▶ [Exercise instructions]:
The expected answer is every line of the material that contains the word "Consumes".

▶ [Source material]:

┄┄┄┄┄┄┄┄┄┄

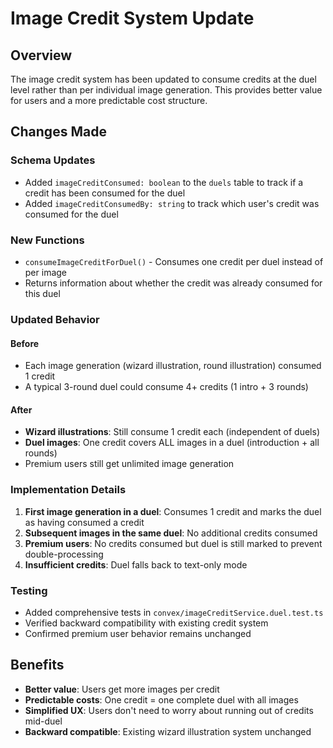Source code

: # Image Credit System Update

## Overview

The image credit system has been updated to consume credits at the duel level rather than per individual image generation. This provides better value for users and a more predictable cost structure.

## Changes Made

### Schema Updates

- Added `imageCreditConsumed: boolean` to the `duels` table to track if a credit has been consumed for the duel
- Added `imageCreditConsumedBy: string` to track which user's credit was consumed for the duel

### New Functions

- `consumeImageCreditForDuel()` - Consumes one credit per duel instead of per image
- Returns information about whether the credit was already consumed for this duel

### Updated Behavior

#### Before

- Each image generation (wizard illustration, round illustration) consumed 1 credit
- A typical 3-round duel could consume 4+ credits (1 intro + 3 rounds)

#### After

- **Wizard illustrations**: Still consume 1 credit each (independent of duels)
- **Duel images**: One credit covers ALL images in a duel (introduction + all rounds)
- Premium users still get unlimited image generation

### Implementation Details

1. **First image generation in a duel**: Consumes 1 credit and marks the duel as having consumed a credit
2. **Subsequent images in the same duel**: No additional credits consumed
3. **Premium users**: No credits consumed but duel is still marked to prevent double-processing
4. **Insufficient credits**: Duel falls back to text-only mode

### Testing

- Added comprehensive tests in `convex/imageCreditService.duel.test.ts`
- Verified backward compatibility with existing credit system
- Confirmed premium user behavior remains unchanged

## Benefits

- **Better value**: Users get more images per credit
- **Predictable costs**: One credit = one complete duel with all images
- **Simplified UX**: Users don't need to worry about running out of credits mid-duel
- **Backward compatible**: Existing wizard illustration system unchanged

┄┄┄┄┄┄┄┄┄┄

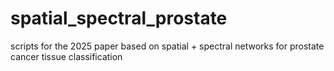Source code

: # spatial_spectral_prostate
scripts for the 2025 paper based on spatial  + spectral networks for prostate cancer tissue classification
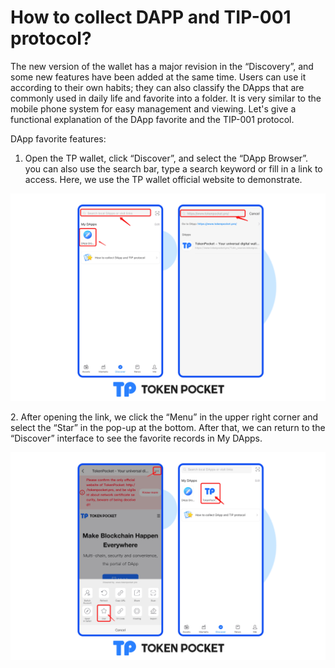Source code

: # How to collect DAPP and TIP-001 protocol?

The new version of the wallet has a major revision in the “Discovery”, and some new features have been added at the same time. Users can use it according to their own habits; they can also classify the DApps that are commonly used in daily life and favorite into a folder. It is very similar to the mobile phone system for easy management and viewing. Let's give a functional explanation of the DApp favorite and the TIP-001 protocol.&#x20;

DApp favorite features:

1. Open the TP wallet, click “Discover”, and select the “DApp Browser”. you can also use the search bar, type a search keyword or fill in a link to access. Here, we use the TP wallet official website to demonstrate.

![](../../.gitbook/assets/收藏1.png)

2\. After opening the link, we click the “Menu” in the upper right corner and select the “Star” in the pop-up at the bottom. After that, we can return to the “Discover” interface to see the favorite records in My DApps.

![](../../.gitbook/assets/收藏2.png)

┄┄┄┄┄┄┄┄┄┄

▶ [Response below]:
- `consumeImageCreditForDuel()` - Consumes one credit per duel instead of per image
1. **First image generation in a duel**: Consumes 1 credit and marks the duel as having consumed a credit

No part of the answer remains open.